** Opening RECORDS FOR PROCESSING block **
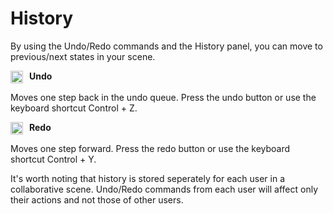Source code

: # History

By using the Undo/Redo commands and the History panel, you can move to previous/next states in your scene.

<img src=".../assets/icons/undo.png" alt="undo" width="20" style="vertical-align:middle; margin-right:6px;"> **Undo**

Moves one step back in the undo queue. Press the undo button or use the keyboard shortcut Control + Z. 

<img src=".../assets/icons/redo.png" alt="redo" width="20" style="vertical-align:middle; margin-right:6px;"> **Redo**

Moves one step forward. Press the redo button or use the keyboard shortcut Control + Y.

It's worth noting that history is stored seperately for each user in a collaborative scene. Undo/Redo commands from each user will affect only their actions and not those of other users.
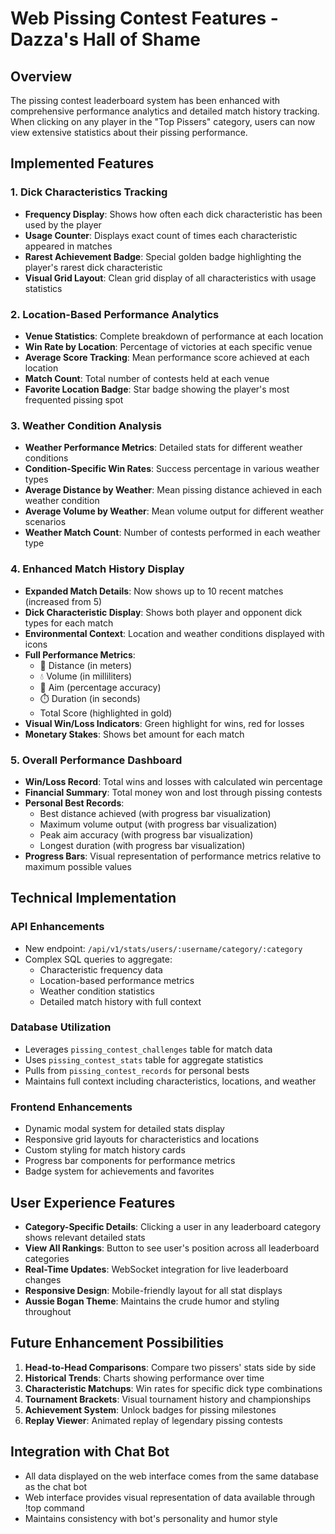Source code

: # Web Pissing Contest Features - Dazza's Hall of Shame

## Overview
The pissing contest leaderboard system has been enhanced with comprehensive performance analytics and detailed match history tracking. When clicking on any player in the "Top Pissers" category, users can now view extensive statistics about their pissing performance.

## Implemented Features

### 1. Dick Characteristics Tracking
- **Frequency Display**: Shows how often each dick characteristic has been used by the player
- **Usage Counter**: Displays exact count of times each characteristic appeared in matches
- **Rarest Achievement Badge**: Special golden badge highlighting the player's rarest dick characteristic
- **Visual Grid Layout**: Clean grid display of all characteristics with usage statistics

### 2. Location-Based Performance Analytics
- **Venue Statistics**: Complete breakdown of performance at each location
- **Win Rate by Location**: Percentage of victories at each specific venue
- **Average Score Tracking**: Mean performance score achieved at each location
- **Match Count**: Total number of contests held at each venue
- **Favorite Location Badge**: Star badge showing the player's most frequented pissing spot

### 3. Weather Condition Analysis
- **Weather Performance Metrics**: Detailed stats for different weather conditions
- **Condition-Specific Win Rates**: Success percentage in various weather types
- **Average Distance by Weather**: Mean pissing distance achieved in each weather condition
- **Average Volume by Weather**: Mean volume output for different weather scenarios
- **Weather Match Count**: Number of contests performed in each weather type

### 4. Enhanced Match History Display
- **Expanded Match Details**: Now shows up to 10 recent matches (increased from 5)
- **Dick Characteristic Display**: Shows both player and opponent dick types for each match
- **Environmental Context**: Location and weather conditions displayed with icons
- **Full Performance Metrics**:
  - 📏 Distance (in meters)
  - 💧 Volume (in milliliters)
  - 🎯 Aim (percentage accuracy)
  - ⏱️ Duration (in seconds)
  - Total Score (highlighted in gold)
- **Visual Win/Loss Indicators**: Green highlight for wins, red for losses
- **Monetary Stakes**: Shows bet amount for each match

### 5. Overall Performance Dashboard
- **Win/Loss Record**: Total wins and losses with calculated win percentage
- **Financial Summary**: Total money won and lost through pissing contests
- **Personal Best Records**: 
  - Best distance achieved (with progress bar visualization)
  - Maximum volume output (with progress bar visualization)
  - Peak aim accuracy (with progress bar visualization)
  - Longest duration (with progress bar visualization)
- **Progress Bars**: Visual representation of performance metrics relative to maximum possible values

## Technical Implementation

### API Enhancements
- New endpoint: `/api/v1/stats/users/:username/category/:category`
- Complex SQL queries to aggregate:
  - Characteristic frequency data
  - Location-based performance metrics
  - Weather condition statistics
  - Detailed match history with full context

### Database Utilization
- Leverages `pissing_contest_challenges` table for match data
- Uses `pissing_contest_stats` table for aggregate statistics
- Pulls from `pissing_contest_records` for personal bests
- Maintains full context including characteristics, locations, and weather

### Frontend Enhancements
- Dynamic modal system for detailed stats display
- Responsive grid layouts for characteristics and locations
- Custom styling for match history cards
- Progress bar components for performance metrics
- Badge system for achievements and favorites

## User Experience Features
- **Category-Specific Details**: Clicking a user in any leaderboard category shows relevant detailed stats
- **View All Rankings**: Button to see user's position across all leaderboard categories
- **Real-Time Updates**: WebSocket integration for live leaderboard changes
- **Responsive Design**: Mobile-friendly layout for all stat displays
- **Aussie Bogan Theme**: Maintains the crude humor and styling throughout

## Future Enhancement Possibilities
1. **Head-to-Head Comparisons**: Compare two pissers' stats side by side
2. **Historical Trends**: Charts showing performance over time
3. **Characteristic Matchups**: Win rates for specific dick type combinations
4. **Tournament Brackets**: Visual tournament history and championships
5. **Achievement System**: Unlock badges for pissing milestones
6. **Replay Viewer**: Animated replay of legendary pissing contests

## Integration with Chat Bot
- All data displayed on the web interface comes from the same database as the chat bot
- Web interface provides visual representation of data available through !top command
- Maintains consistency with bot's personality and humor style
** Closing RECORDS FOR PROCESSING block **
No pictures belong in the copy; output every record exactly.

Source code

: # History

By using the Undo/Redo commands and the History panel, you can move to previous/next states in your scene.

<img src=".../assets/icons/undo.png" alt="undo" width="20" style="vertical-align:middle; margin-right:6px;"> **Undo**

Moves one step back in the undo queue. Press the undo button or use the keyboard shortcut Control + Z. 

<img src=".../assets/icons/redo.png" alt="redo" width="20" style="vertical-align:middle; margin-right:6px;"> **Redo**

Moves one step forward. Press the redo button or use the keyboard shortcut Control + Y.

It's worth noting that history is stored seperately for each user in a collaborative scene. Undo/Redo commands from each user will affect only their actions and not those of other users.
Source code

: # Web Pissing Contest Features - Dazza's Hall of Shame

## Overview
The pissing contest leaderboard system has been enhanced with comprehensive performance analytics and detailed match history tracking. When clicking on any player in the "Top Pissers" category, users can now view extensive statistics about their pissing performance.

## Implemented Features

### 1. Dick Characteristics Tracking
- **Frequency Display**: Shows how often each dick characteristic has been used by the player
- **Usage Counter**: Displays exact count of times each characteristic appeared in matches
- **Rarest Achievement Badge**: Special golden badge highlighting the player's rarest dick characteristic
- **Visual Grid Layout**: Clean grid display of all characteristics with usage statistics

### 2. Location-Based Performance Analytics
- **Venue Statistics**: Complete breakdown of performance at each location
- **Win Rate by Location**: Percentage of victories at each specific venue
- **Average Score Tracking**: Mean performance score achieved at each location
- **Match Count**: Total number of contests held at each venue
- **Favorite Location Badge**: Star badge showing the player's most frequented pissing spot

### 3. Weather Condition Analysis
- **Weather Performance Metrics**: Detailed stats for different weather conditions
- **Condition-Specific Win Rates**: Success percentage in various weather types
- **Average Distance by Weather**: Mean pissing distance achieved in each weather condition
- **Average Volume by Weather**: Mean volume output for different weather scenarios
- **Weather Match Count**: Number of contests performed in each weather type

### 4. Enhanced Match History Display
- **Expanded Match Details**: Now shows up to 10 recent matches (increased from 5)
- **Dick Characteristic Display**: Shows both player and opponent dick types for each match
- **Environmental Context**: Location and weather conditions displayed with icons
- **Full Performance Metrics**:
  - 📏 Distance (in meters)
  - 💧 Volume (in milliliters)
  - 🎯 Aim (percentage accuracy)
  - ⏱️ Duration (in seconds)
  - Total Score (highlighted in gold)
- **Visual Win/Loss Indicators**: Green highlight for wins, red for losses
- **Monetary Stakes**: Shows bet amount for each match

### 5. Overall Performance Dashboard
- **Win/Loss Record**: Total wins and losses with calculated win percentage
- **Financial Summary**: Total money won and lost through pissing contests
- **Personal Best Records**: 
  - Best distance achieved (with progress bar visualization)
  - Maximum volume output (with progress bar visualization)
  - Peak aim accuracy (with progress bar visualization)
  - Longest duration (with progress bar visualization)
- **Progress Bars**: Visual representation of performance metrics relative to maximum possible values

## Technical Implementation

### API Enhancements
- New endpoint: `/api/v1/stats/users/:username/category/:category`
- Complex SQL queries to aggregate:
  - Characteristic frequency data
  - Location-based performance metrics
  - Weather condition statistics
  - Detailed match history with full context

### Database Utilization
- Leverages `pissing_contest_challenges` table for match data
- Uses `pissing_contest_stats` table for aggregate statistics
- Pulls from `pissing_contest_records` for personal bests
- Maintains full context including characteristics, locations, and weather

### Frontend Enhancements
- Dynamic modal system for detailed stats display
- Responsive grid layouts for characteristics and locations
- Custom styling for match history cards
- Progress bar components for performance metrics
- Badge system for achievements and favorites

## User Experience Features
- **Category-Specific Details**: Clicking a user in any leaderboard category shows relevant detailed stats
- **View All Rankings**: Button to see user's position across all leaderboard categories
- **Real-Time Updates**: WebSocket integration for live leaderboard changes
- **Responsive Design**: Mobile-friendly layout for all stat displays
- **Aussie Bogan Theme**: Maintains the crude humor and styling throughout

## Future Enhancement Possibilities
1. **Head-to-Head Comparisons**: Compare two pissers' stats side by side
2. **Historical Trends**: Charts showing performance over time
3. **Characteristic Matchups**: Win rates for specific dick type combinations
4. **Tournament Brackets**: Visual tournament history and championships
5. **Achievement System**: Unlock badges for pissing milestones
6. **Replay Viewer**: Animated replay of legendary pissing contests

## Integration with Chat Bot
- All data displayed on the web interface comes from the same database as the chat bot
- Web interface provides visual representation of data available through !top command
- Maintains consistency with bot's personality and humor style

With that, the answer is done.